Dataset excerpts below:
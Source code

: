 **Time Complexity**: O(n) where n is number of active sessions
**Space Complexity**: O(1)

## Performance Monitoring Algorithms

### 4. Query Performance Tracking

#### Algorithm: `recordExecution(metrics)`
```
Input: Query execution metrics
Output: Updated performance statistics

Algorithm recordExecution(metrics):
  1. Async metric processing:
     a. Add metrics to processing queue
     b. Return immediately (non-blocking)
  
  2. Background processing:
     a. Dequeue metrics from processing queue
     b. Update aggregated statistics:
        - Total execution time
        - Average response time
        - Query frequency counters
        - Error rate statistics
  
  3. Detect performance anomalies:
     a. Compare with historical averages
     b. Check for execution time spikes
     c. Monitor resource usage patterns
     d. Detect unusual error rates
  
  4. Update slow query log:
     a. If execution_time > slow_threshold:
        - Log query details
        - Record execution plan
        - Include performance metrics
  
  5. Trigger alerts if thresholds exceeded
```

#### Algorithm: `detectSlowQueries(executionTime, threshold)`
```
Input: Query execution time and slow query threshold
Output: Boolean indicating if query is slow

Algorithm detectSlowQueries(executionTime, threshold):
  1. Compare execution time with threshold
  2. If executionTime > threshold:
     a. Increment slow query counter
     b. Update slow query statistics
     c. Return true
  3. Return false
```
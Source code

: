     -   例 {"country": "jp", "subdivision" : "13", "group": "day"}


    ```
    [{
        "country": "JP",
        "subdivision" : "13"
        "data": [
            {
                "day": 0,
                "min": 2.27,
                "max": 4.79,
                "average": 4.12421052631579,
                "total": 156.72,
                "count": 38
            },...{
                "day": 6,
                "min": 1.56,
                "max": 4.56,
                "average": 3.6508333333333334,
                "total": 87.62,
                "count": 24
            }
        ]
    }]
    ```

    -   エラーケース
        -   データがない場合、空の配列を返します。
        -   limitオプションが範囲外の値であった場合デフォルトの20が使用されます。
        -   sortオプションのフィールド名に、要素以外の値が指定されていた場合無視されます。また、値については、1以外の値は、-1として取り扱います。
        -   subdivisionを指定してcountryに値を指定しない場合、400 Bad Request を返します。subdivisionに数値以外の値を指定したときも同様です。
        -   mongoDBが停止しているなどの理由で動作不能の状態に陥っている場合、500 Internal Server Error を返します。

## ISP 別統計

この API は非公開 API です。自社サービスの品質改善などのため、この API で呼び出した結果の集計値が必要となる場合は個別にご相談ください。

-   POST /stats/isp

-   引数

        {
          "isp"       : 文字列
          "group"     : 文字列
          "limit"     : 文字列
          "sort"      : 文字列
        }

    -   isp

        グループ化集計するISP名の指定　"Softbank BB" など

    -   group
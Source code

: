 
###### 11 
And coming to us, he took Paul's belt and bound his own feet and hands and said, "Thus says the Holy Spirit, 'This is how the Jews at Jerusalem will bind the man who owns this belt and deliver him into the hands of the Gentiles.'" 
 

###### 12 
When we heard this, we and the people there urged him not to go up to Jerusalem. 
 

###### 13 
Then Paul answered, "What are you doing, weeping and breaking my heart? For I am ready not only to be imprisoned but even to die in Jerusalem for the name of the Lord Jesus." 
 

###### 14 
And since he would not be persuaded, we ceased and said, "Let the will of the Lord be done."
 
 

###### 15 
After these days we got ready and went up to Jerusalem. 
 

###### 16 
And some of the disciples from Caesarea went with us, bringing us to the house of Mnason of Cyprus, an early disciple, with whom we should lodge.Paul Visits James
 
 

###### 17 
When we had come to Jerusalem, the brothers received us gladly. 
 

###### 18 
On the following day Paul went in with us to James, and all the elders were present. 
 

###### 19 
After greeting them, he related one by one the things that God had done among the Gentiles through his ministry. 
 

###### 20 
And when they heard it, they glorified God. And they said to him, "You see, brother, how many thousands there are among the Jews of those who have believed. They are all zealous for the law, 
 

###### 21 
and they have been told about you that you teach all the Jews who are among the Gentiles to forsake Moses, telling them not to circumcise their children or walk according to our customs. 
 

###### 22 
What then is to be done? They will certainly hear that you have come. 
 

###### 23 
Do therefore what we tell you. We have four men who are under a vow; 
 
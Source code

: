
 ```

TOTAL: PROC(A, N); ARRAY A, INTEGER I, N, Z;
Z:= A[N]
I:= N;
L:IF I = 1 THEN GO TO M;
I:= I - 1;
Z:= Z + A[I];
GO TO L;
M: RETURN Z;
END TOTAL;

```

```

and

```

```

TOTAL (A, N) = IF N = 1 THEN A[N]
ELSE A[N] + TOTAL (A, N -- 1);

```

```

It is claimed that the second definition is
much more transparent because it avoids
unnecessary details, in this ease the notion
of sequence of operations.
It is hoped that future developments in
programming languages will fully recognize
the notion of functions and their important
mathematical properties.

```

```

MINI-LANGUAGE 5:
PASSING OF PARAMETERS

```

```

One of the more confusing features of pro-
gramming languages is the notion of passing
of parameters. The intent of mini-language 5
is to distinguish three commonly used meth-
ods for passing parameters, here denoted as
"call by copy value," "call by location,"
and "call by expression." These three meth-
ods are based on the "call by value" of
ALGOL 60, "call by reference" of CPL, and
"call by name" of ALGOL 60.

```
End of Dataset excerpts.
Your instructions:
Filter the records above, keeping each line that contains the word "among".

Reply to the task:
After greeting them, he related one by one the things that God had done among the Gentiles through his ministry. 
And when they heard it, they glorified God. And they said to him, "You see, brother, how many thousands there are among the Jews of those who have believed. They are all zealous for the law, 
and they have been told about you that you teach all the Jews who are among the Gentiles to forsake Moses, telling them not to circumcise their children or walk according to our customs. 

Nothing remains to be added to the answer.